Source texts of formatted documents:

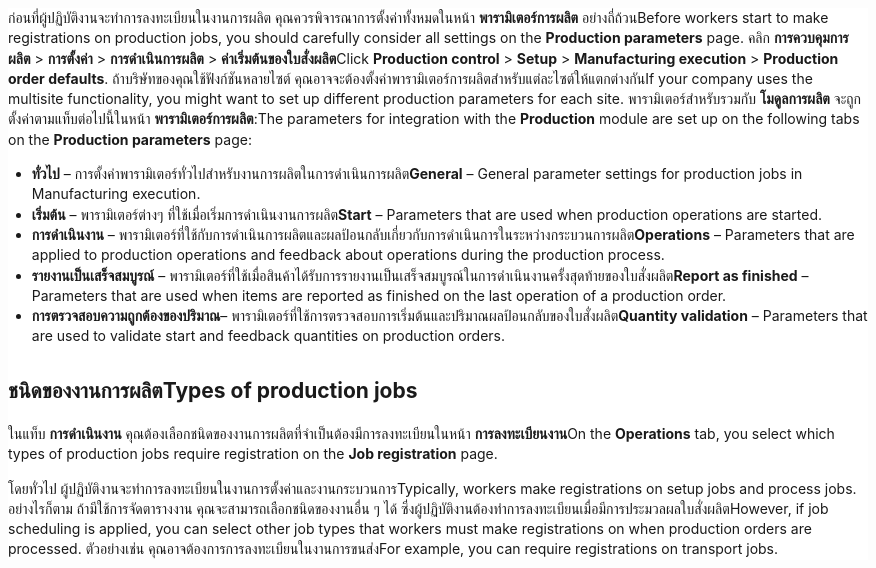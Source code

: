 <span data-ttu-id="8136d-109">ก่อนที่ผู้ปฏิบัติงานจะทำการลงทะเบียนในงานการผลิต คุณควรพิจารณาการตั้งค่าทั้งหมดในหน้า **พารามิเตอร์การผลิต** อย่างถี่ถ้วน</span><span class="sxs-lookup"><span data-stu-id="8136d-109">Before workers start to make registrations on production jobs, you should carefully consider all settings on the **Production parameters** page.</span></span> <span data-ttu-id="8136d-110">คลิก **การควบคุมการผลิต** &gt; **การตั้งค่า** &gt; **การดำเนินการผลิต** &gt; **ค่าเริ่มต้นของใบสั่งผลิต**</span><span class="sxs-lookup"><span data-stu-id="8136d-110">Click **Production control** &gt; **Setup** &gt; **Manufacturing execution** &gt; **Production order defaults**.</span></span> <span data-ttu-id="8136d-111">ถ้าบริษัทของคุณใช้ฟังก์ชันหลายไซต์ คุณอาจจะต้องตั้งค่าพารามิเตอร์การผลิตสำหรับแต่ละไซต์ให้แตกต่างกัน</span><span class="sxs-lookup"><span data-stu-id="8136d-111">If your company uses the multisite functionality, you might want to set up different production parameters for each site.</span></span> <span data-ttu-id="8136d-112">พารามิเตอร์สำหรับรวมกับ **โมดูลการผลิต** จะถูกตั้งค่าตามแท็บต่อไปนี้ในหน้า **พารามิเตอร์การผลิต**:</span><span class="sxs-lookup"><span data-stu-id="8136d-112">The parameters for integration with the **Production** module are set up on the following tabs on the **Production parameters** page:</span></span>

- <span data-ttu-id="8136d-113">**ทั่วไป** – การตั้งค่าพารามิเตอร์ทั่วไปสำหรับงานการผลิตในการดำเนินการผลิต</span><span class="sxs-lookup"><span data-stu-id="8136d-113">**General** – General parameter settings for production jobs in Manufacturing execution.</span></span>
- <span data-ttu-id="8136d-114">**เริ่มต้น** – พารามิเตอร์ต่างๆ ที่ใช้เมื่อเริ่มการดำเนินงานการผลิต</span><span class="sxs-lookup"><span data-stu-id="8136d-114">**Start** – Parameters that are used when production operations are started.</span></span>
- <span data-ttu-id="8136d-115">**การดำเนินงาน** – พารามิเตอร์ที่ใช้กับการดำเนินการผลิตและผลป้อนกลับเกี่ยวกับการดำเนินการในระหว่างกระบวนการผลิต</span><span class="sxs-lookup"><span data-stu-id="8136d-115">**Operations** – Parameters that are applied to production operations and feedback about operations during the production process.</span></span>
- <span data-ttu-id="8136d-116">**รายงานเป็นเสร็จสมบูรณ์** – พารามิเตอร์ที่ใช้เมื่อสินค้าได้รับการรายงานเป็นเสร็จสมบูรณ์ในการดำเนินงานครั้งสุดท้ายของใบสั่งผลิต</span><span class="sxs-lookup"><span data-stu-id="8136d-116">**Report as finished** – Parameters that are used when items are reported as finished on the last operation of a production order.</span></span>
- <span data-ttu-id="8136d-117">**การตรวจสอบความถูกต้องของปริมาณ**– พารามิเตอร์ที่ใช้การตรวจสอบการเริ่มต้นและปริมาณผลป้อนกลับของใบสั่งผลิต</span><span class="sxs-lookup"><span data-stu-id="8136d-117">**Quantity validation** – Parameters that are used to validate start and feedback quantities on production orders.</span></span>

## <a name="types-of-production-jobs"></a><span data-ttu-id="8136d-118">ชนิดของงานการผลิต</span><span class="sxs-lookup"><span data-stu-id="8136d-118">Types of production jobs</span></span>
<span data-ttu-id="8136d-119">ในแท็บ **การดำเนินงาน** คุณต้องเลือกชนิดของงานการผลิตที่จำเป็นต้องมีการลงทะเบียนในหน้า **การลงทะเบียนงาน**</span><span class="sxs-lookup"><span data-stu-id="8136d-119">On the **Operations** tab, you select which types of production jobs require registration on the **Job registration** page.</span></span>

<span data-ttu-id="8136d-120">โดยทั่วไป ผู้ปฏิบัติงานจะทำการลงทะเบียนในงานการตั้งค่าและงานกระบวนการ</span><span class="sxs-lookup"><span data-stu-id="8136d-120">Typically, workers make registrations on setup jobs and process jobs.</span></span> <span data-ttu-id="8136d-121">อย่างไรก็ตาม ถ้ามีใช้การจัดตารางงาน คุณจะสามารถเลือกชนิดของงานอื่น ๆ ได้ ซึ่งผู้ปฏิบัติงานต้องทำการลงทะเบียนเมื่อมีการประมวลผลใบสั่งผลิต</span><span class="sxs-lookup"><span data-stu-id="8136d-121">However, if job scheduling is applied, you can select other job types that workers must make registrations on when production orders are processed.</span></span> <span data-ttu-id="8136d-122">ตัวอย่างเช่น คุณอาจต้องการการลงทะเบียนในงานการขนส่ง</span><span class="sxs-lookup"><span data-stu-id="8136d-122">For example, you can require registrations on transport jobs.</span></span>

PROBLEM TO WORK ON -
Search the entries for "orders" and show every line that has it.

OUTPUT FOR THIS EXERCISE -
- <span data-ttu-id="8136d-117">**การตรวจสอบความถูกต้องของปริมาณ**– พารามิเตอร์ที่ใช้การตรวจสอบการเริ่มต้นและปริมาณผลป้อนกลับของใบสั่งผลิต</span><span class="sxs-lookup"><span data-stu-id="8136d-117">**Quantity validation** – Parameters that are used to validate start and feedback quantities on production orders.</span></span>
<span data-ttu-id="8136d-120">โดยทั่วไป ผู้ปฏิบัติงานจะทำการลงทะเบียนในงานการตั้งค่าและงานกระบวนการ</span><span class="sxs-lookup"><span data-stu-id="8136d-120">Typically, workers make registrations on setup jobs and process jobs.</span></span> <span data-ttu-id="8136d-121">อย่างไรก็ตาม ถ้ามีใช้การจัดตารางงาน คุณจะสามารถเลือกชนิดของงานอื่น ๆ ได้ ซึ่งผู้ปฏิบัติงานต้องทำการลงทะเบียนเมื่อมีการประมวลผลใบสั่งผลิต</span><span class="sxs-lookup"><span data-stu-id="8136d-121">However, if job scheduling is applied, you can select other job types that workers must make registrations on when production orders are processed.</span></span> <span data-ttu-id="8136d-122">ตัวอย่างเช่น คุณอาจต้องการการลงทะเบียนในงานการขนส่ง</span><span class="sxs-lookup"><span data-stu-id="8136d-122">For example, you can require registrations on transport jobs.</span></span>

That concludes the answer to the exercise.